You are then forced to play the other modes to advance in History mode and here you will feel the lack of options and in a way rich in longevity as in the other two games. In offline mode you can choose between basic mode or Core mode. The first is a succession of 6 fights in which the difficulty grows, while the second is a confrontation focused on attacking the Crystals (whoever first destroys the opposing team’s crystal wins). Online, you have two options: one against one or 3 vs 3, this and only this. As you progress through Story mode, you unlock the possibility to repeat specific battles in that way and that includes confrontations against Summons, from the best moments of the game.

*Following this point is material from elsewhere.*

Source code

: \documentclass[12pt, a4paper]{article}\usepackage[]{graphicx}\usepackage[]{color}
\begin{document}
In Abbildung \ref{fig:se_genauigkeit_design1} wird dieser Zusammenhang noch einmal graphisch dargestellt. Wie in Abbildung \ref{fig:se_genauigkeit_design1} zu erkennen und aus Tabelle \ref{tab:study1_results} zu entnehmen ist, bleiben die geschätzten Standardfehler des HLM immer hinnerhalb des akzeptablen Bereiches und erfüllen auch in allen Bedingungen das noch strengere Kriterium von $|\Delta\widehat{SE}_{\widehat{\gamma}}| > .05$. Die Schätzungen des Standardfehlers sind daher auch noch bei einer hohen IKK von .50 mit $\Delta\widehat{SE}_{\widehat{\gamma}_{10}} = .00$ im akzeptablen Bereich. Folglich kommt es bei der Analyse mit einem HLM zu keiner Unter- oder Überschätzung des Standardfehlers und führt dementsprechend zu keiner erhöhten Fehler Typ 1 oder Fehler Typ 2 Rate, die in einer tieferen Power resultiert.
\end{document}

So focused on the online side, Dissidia NT doesn’t even include an offline multiplayer mode.

“Prepare to be betrayed frequently by your teammates’ AI in solo modes”.

It is apparent from an early age that Dissidia NT was thought of as an online multiplayer game, with only a few basic modes to meet certain requirements that have proven to be sensitive previously. The controversial case of Street Fighter 5 still hangs over the industry. You’ll be able to unlock tons of skins, weapons, blows, songs, and a wide range of items that any Final Fantasy fan will love, but it’s hard to look at the overall experience and not feel too limited. Offline modes are as basic as possible and the structure is not the best. It may even be confusing for some. All of this makes Dissidia NT a game of ups and downs, with a lot that can charm you, but so much that it will leave you confused or asking for more.

Something that deserves only praise is the entire graphic and sound aspect of this Dissidia NT. Square Enix and Team Ninja went to great lengths and any fan will be amazed at the representation of their beloved characters or locations. The soundtrack, composed of new themes by Square Enix composers and themes coming directly from each of these 17 games, is of great quality. When combined with the fast paced matches and the high quality and faithful graphics, it is sublime. Dissidia NT manages to have fantastic moments, like the arenas that change radically in the middle of the fighting or the impressive models of the characters. The gameplay is interesting enough to make fans of the series interested, the graphic and visual quality too, pity the scarcity of game modes, especially in a robust and epic way.

Dissidia: Final Fantasy NT celebrates the Final Fantasy series in a very peculiar way. This is a fighting game unlike practically everything you can find in the genre. Everything about visual and sound design is simply masterful, paying homage to the series and leaving any fan delighted. However, unlike the previous ones, the story mode is not the focus, but the online multiplayer mode that tries to demonstrate Dissidia’s ability to figure as a potential eSports game. If you want a toast to the series you love so much, have no doubt that Square Enix and Koei Tecmo did it very well: it’s fun and exciting, but you’ll have to take into account the severe lack of content and the specifics of the experience.